ABRIGO DE NATA

Paula C. Monreal

Fuencisla, Fuencis como le gustaba llamarse, miraba a la pequeña Teresa y veía cómo el sol se colaba a través de su piel blanca, casi transparente. Fuencisla era mestiza, la más guapa de todos sus hermanos, pero nada hacía recordar a su madre de piel rosada. Fuencisla quería a Teresa como a su propia hija, la había visto nacer. Ayudó a su señora en el parto. Teresa ya nació transparente, no como otros bebés, no como su hija que nació morada, tan morada que al mes murió. Teresa nació limpia, blanca y con la boca de fresón, y como la señora estaba delicada de salud, encargó a Fuencisla su cuidado: <<Cuídala como hubieses cuidado a tu hija>>. Y Fuencis, llevaba ya cuidándola mas de un año, exactamente dieciséis meses.

Esa mañana la niña estaba más fría de lo normal, Fuencis cerró las ventanas ajustando los pasadores y entornando ligeramente las contraventanas. Octubre anunciaba el invierno. Cogió las manitas de la niña y el frío de sus dedos la sobrecogió por dentro. Era un frío de ese que lo llena todo de silencio. De ese silencio que no es bueno. Cubriendo las manos de Teresa con las suyas se las llevó hacia su boca y les sopló calor mientras veía cómo sus plácidos ojos verdes se le iban llenando de chispitas rojas.

Abrió el armario de invierno y sacó el vestido color crema de manga larga, los calcetines gordos de color rosa, los zapatitos blancos y el abrigo de lana color nata.
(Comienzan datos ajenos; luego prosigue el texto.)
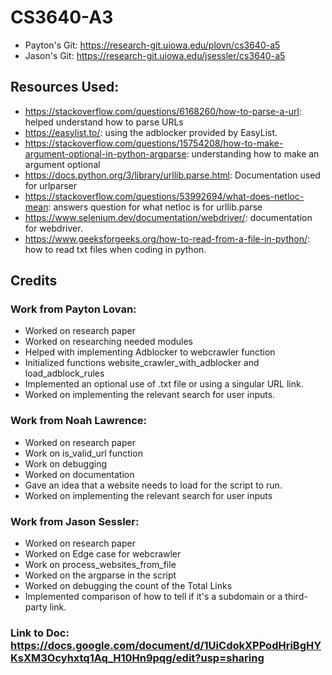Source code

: # CS3640-A3

- Payton's Git: https://research-git.uiowa.edu/plovn/cs3640-a5
- Jason's Git: https://research-git.uiowa.edu/jsessler/cs3640-a5

## Resources Used:
- https://stackoverflow.com/questions/6168260/how-to-parse-a-url: helped understand how to parse URLs
- https://easylist.to/: using the adblocker provided by EasyList.
- https://stackoverflow.com/questions/15754208/how-to-make-argument-optional-in-python-argparse: understanding how to make an argument optional
- https://docs.python.org/3/library/urllib.parse.html: Documentation used for urlparser
- https://stackoverflow.com/questions/53992694/what-does-netloc-mean: answers question for what netloc is for urllib.parse
- https://www.selenium.dev/documentation/webdriver/: documentation for webdriver.
- https://www.geeksforgeeks.org/how-to-read-from-a-file-in-python/: how to read txt files when coding in python.



## Credits

### Work from Payton Lovan: 
- Worked on research paper
- Worked on researching needed modules
- Helped with implementing Adblocker to webcrawler function
- Initialized functions website_crawler_with_adblocker and load_adblock_rules
- Implemented an optional use of .txt file or using a singular URL link.
- Worked on implementing the relevant search for user inputs.


### Work from Noah Lawrence: 
- Worked on research paper
- Work on is_valid_url function
- Work on debugging
- Worked on documentation
- Gave an idea that a website needs to load for the script to run.
- Worked on implementing the relevant search for user inputs

### Work from Jason Sessler:
- Worked on research paper
- Worked on Edge case for webcrawler 
- Work on process_websites_from_file
- Worked on the argparse in the script
- Worked on debugging the count of the Total Links
- Implemented comparison of how to tell if it's a subdomain or a third-party link.

### Link to Doc: https://docs.google.com/document/d/1UiCdokXPPodHriBgHYKsXM3Ocyhxtq1Aq_H10Hn9pqg/edit?usp=sharing
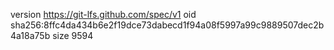 version https://git-lfs.github.com/spec/v1
oid sha256:8ffc4da434b6e2f19dce73dabecd1f94a08f5997a99c9889507dec2b4a18a75b
size 9594
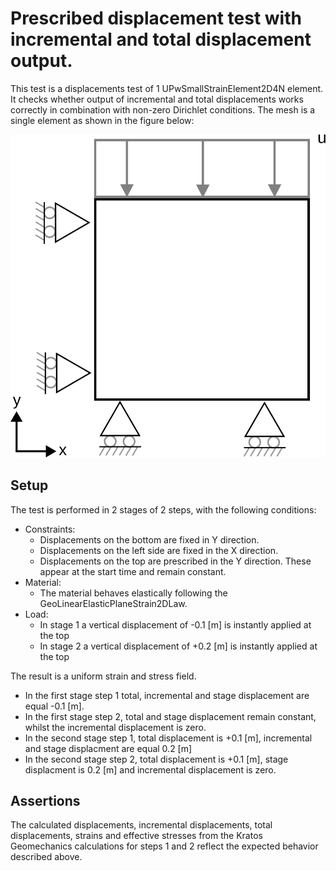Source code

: # Prescribed displacement test with incremental and total displacement output.

This test is a displacements test of 1 UPwSmallStrainElement2D4N element.
It checks whether output of incremental and total displacements works correctly in combination with non-zero Dirichlet conditions.
The mesh is a single element as shown in the figure below:

![MeshStructure](MeshStructure.svg)

## Setup
The test is performed in 2 stages of 2 steps, with the following conditions:

- Constraints:
    - Displacements on the bottom are fixed in Y direction.
    - Displacements on the left side are fixed in the X direction.
    - Displacements on the top are prescribed in the Y direction. These appear at the start time and remain constant.
- Material:
    - The material behaves elastically following the GeoLinearElasticPlaneStrain2DLaw.
- Load:
  - In stage 1 a vertical displacement of -0.1 [m] is instantly applied at the top
  - In stage 2 a vertical displacement of +0.2 [m] is instantly applied at the top

The result is a uniform strain and stress field.
- In the first stage step 1 total, incremental and stage displacement are equal -0.1 [m].
- In the first stage step 2, total and stage displacement remain constant, whilst the incremental displacement is zero.
- In the second stage step 1, total displacement is +0.1 [m], incremental and stage displacment are equal 0.2 [m]
- In the second stage step 2, total displacement is +0.1 [m], stage displacment is 0.2 [m] and incremental displacement is zero.

## Assertions
The calculated displacements, incremental displacements, total displacements, strains and effective stresses from the Kratos Geomechanics calculations for steps 1 and 2 reflect the expected behavior described above.

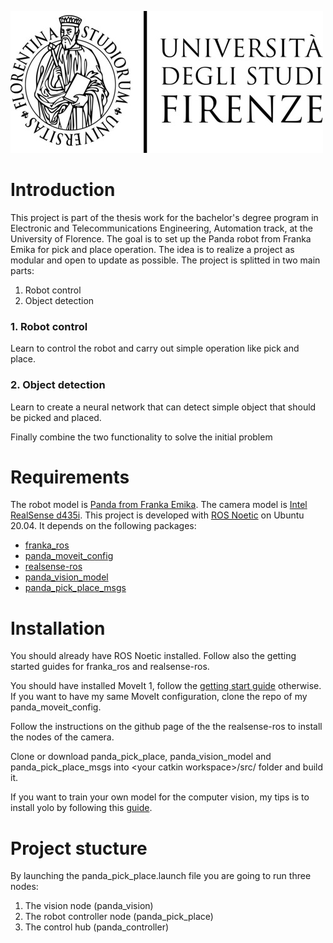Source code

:![logo università di Firenze](https://github.com/lazyengi/panda-pick-place/blob/master/assets/images/logo_unifi_500.jpg)
# Introduction

<!-- TODO: Mettici la gif della demo-->

This project is part of the thesis work for the bachelor's degree program in Electronic and Telecommunications Engineering, Automation track, at the University of Florence.
The goal is to set up the Panda robot from Franka Emika for pick and place operation. The idea is to realize a project as modular and open to update as possible.
The project is splitted in two main parts:
1. Robot control
2. Object detection
### 1. Robot control
Learn to control the robot and carry out simple operation like pick and place. 
### 2. Object detection
Learn to create a neural network that can detect simple object that should be picked and placed.

Finally combine the two functionality to solve the initial problem
# Requirements
The robot model is [Panda from Franka Emika](https://frankaemika.github.io/docs/overview.html). The camera model is [Intel RealSense d435i](https://dev.intelrealsense.com/docs/sdk-knowledge-base).
This project is developed with [ROS Noetic](http://wiki.ros.org/noetic/Installation/Ubuntu) on Ubuntu 20.04. It depends on the following packages:
- [franka_ros](https://frankaemika.github.io/docs/franka_ros.html)
- [panda_moveit_config](https://github.com/lazyengi/panda_moveit_config)
- [realsense-ros](https://github.com/IntelRealSense/realsense-ros/tree/ros1-legacy)
- [panda_vision_model](https://github.com/lazyengi/panda_vision_model)
- [panda_pick_place_msgs](https://github.com/lazyengi/panda_pick_place_msgs)

# Installation
You should already have ROS Noetic installed. Follow also the getting started guides for franka_ros and realsense-ros. 

You should have installed MoveIt 1, follow the [getting start guide](https://moveit.github.io/moveit_tutorials/doc/getting_started/getting_started.html) otherwise. If you want to have my same MoveIt configuration, clone the repo of my panda_moveit_config.

Follow the instructions on the github page of the the realsense-ros to install the nodes of the camera.

Clone or download panda_pick_place, panda_vision_model and panda_pick_place_msgs into \<your catkin workspace\>/src/ folder and build it.

If you want to train your own model for the computer vision, my tips is to install yolo by following this [guide](https://docs.ultralytics.com/it/quickstart/#conda-docker-image).

# Project stucture
By launching the panda_pick_place.launch file you are going to run three nodes:

1. The vision node (panda_vision)
2. The robot controller node (panda_pick_place)
3. The control hub (panda_controller)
Su niña parecía ahora una bola de helado de las que le gustan a su señora. Le abrochó los botones de nácar que le caían del cuello como si fuesen dos lágrimas, la bajó del sillón donde le gustaba vestirla, terminó de arroparla con besos, y salieron de la mano hacia el parque de La Piedad como todos los días.

Sentada en el banco, junto con las otras niñeras, Fuencisla miraba a su niña que resplandecía mientras pedaleaba sin ganas, en su triciclo dorado. Su hija tendría ahora cuatro años, podría jugar con Teresa. Podría vestirlas a las dos de blanco y salir a pasear con ellas, cada una de una mano, una blanca como el despertar del rocío, otra oscura como el acecho de la noche sin luna. Podrían ser las dos hijas suyas, como suya era la vida sin ninguna.
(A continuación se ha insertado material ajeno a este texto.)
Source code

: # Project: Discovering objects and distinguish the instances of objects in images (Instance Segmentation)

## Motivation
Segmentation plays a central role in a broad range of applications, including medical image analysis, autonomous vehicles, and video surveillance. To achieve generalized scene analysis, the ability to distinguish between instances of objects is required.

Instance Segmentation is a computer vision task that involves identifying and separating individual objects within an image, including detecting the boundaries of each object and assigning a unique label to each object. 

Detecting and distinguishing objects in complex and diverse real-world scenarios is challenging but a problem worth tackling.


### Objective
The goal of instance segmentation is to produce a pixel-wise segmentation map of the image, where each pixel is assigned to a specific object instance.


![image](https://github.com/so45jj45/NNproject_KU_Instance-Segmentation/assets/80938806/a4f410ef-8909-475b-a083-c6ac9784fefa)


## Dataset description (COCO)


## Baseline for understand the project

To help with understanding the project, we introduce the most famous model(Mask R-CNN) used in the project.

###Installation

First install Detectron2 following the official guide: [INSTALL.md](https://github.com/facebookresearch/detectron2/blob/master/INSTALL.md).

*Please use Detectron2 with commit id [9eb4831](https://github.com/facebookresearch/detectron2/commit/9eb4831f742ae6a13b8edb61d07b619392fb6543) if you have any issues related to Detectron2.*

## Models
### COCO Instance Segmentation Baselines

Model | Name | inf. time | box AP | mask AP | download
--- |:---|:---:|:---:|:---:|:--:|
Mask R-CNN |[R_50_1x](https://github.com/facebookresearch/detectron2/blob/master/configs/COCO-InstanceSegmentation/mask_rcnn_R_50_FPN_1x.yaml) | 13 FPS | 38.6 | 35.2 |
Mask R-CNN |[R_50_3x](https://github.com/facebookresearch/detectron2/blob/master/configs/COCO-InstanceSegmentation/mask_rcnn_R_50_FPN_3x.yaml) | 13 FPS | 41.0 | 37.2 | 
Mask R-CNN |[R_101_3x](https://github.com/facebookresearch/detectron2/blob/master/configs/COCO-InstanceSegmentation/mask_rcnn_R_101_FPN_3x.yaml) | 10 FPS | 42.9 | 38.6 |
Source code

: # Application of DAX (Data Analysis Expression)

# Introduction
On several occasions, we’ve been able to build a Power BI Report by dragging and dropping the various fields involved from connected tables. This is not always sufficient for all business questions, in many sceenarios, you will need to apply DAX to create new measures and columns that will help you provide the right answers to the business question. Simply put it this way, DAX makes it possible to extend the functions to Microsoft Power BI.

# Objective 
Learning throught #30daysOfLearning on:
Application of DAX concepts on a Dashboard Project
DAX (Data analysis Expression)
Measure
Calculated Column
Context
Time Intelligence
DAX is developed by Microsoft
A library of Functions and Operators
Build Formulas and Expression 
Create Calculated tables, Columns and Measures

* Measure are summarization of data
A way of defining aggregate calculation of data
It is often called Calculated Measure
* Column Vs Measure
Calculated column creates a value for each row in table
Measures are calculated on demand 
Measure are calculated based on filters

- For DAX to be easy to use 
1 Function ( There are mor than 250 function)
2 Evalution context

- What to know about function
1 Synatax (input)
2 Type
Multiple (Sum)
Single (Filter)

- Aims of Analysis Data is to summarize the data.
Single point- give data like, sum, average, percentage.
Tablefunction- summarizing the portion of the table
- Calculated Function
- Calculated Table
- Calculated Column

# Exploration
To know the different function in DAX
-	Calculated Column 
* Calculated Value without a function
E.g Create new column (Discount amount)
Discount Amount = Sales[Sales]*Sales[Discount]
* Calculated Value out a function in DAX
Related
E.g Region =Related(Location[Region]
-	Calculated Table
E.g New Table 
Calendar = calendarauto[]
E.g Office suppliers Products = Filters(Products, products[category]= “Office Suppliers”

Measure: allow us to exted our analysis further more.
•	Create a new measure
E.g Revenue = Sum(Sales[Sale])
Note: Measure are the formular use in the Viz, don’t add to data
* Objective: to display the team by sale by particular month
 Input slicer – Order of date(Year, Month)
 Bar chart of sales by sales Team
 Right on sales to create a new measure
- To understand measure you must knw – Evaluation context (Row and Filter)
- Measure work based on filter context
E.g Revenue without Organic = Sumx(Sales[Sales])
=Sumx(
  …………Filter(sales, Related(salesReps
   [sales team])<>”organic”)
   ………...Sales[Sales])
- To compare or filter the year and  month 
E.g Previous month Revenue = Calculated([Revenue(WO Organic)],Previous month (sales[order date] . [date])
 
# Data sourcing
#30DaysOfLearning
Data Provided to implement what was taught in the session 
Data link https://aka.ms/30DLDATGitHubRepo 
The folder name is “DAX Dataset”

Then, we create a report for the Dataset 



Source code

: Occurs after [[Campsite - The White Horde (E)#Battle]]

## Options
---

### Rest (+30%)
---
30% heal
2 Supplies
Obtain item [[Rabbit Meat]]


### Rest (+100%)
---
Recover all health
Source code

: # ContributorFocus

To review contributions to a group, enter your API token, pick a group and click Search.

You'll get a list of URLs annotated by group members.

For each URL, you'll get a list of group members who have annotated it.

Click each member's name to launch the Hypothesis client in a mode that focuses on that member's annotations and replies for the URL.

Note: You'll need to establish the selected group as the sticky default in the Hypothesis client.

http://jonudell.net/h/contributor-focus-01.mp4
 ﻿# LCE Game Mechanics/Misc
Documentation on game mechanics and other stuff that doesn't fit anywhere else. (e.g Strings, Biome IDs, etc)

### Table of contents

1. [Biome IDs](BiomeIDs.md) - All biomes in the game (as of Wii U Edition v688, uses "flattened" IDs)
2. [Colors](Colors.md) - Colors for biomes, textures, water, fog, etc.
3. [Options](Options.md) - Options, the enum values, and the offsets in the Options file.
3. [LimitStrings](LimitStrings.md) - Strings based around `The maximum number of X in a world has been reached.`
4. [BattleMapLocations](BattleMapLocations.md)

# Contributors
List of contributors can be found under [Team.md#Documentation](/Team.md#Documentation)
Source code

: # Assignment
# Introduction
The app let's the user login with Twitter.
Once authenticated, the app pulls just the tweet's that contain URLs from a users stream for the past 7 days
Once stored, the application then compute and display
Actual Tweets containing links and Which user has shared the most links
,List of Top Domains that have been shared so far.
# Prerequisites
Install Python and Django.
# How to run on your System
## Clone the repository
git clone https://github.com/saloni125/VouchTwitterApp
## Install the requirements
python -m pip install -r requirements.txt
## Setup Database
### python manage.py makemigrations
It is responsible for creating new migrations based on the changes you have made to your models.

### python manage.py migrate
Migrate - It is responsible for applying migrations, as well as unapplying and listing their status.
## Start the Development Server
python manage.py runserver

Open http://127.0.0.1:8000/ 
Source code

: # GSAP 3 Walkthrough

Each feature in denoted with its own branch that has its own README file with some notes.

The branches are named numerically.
Teresa, desmayada entre el triciclo y el sauce viejo, apenas llamó su atención mientras le acompañaban sus ensoñaciones.

–¡Fuencis! ¡Tu niña! ¡Corre, se ha desmayado!

Y Fuencisla, aún en medio del sueño corrió. Levantó a Teresa del suelo y abandonó el triciclo como quien abandona los deseos no cumplidos. Y corrió más de la cuenta sin saber cuándo parar, hasta que se le llenaron los ojos de polvo. La niña fría en los brazos de Fuencisla. Fuencisla jadeando como el toro cuando arremete al picador, de rabia ante su suerte. El portón cerrado. La señora arriba, olvidándose del día y lamentando la noche. El silencio.
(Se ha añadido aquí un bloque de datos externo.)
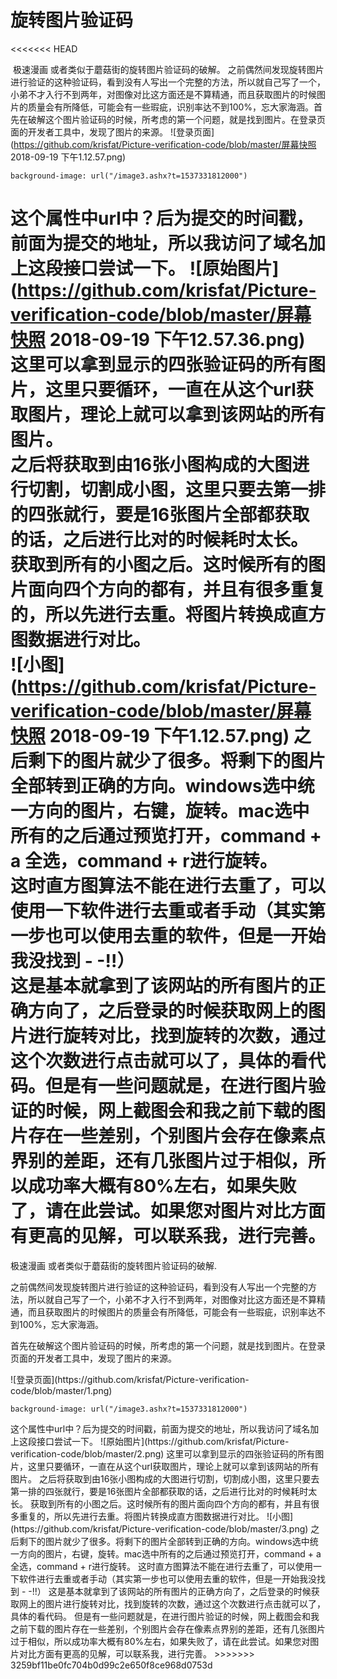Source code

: # 旋转图片验证码
<<<<<<< HEAD

​      极速漫画 或者类似于蘑菇街的旋转图片验证码的破解。
​      之前偶然间发现旋转图片进行验证的这种验证码，看到没有人写出一个完整的方法，所以就自己写了一个，小弟不才入行不到两年，对图像对比这方面还是不算精通，而且获取图片的时候图片的质量会有所降低，可能会有一些瑕疵，识别率达不到100%，忘大家海涵。
​      首先在破解这个图片验证码的时候，所考虑的第一个问题，就是找到图片。在登录页面的开发者工具中，发现了图片的来源。
![登录页面](https://github.com/krisfat/Picture-verification-code/blob/master/屏幕快照 2018-09-19 下午1.12.57.png)

<pre><code>background-image: url("/image3.ashx?t=1537331812000")
</code></pre>	  
​      这个属性中url中？后为提交的时间戳，前面为提交的地址，所以我访问了域名加上这段接口尝试一下。
![原始图片](https://github.com/krisfat/Picture-verification-code/blob/master/屏幕快照 2018-09-19 下午12.57.36.png)  
​      这里可以拿到显示的四张验证码的所有图片，这里只要循环，一直在从这个url获取图片，理论上就可以拿到该网站的所有图片。  
​      之后将获取到由16张小图构成的大图进行切割，切割成小图，这里只要去第一排的四张就行，要是16张图片全部都获取的话，之后进行比对的时候耗时太长。  
​      获取到所有的小图之后。这时候所有的图片面向四个方向的都有，并且有很多重复的，所以先进行去重。将图片转换成直方图数据进行对比。  
![小图](https://github.com/krisfat/Picture-verification-code/blob/master/屏幕快照 2018-09-19 下午1.12.57.png)
​      之后剩下的图片就少了很多。将剩下的图片全部转到正确的方向。windows选中统一方向的图片，右键，旋转。mac选中所有的之后通过预览打开，command + a 全选，command + r进行旋转。  
​      这时直方图算法不能在进行去重了，可以使用一下软件进行去重或者手动（其实第一步也可以使用去重的软件，但是一开始我没找到 - -!!）  
​      这是基本就拿到了该网站的所有图片的正确方向了，之后登录的时候获取网上的图片进行旋转对比，找到旋转的次数，通过这个次数进行点击就可以了，具体的看代码。
​      但是有一些问题就是，在进行图片验证的时候，网上截图会和我之前下载的图片存在一些差别，个别图片会存在像素点界别的差距，还有几张图片过于相似，所以成功率大概有80%左右，如果失败了，请在此尝试。如果您对图片对比方面有更高的见解，可以联系我，进行完善。
=======
<p>    极速漫画 或者类似于蘑菇街的旋转图片验证码的破解.</p>
<p>    之前偶然间发现旋转图片进行验证的这种验证码，看到没有人写出一个完整的方法，所以就自己写了一个，小弟不才入行不到两年，对图像对比这方面还是不算精通，而且获取图片的时候图片的质量会有所降低，可能会有一些瑕疵，识别率达不到100%，忘大家海涵。</p>
<p>    首先在破解这个图片验证码的时候，所考虑的第一个问题，就是找到图片。在登录页面的开发者工具中，发现了图片的来源。</p>
![登录页面](https://github.com/krisfat/Picture-verification-code/blob/master/1.png)
<pre><code>background-image: url("/image3.ashx?t=1537331812000")
</code></pre>	  
    这个属性中url中？后为提交的时间戳，前面为提交的地址，所以我访问了域名加上这段接口尝试一下。
![原始图片](https://github.com/krisfat/Picture-verification-code/blob/master/2.png)  
    这里可以拿到显示的四张验证码的所有图片，这里只要循环，一直在从这个url获取图片，理论上就可以拿到该网站的所有图片。  
    之后将获取到由16张小图构成的大图进行切割，切割成小图，这里只要去第一排的四张就行，要是16张图片全部都获取的话，之后进行比对的时候耗时太长。  
    获取到所有的小图之后。这时候所有的图片面向四个方向的都有，并且有很多重复的，所以先进行去重。将图片转换成直方图数据进行对比。  
![小图](https://github.com/krisfat/Picture-verification-code/blob/master/3.png)
    之后剩下的图片就少了很多。将剩下的图片全部转到正确的方向。windows选中统一方向的图片，右键，旋转。mac选中所有的之后通过预览打开，command + a 全选，command + r进行旋转。  
    这时直方图算法不能在进行去重了，可以使用一下软件进行去重或者手动（其实第一步也可以使用去重的软件，但是一开始我没找到 - -!!）  
    这是基本就拿到了该网站的所有图片的正确方向了，之后登录的时候获取网上的图片进行旋转对比，找到旋转的次数，通过这个次数进行点击就可以了，具体的看代码。
    但是有一些问题就是，在进行图片验证的时候，网上截图会和我之前下载的图片存在一些差别，个别图片会存在像素点界别的差距，还有几张图片过于相似，所以成功率大概有80%左右，如果失败了，请在此尝试。如果您对图片对比方面有更高的见解，可以联系我，进行完善。
>>>>>>> 3259bf11be0fc704b0d99c2e650f8ce968d0753d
Fuencisla ya no puede mirar a su niña. Con la barbilla hundida más allá del pecho va matando sus sueños. Los ojos sólo son capaces de ver sus manos oscuras manchando el abrigo de nata. La señora sostiene a Teresa envuelta en un par de mantas. El doctor no llega. Octubre, ajeno, envuelve la tarde de invierno y el frío se torna en silencio y las palabras que por fin caldean ese tiempo de espera, abrasan.

–¿Cómo ha pasado, Fuencisla? Cuéntamelo sin temor.

–¿Teresa estaba bien esta mañana, verdad?

–Sí, señora. Tan guapa y tan dulce como siempre. Igual de fría que siempre.

–¿La abrigaste bien?

–La abrigué bien, más de la cuenta diría yo. Por miedo.

–¿Por miedo a qué Fuencisla?

–A ese frío que también conozco.

–¿Y cómo se desmayó?

–No lo sé, señora

–¿Y qué hacías cuando ocurrió?

–Soñaba.

–¿Con qué soñabas?

–Con su hija y la mía.

Fuencisla no volvió la cabeza, cuando salió de la casa siguió caminando por la acerera estrecha sujetando la maleta como se sujeta la vida, la cabeza alta, la espalda recta, los zapatos blancos y la mirada quieta.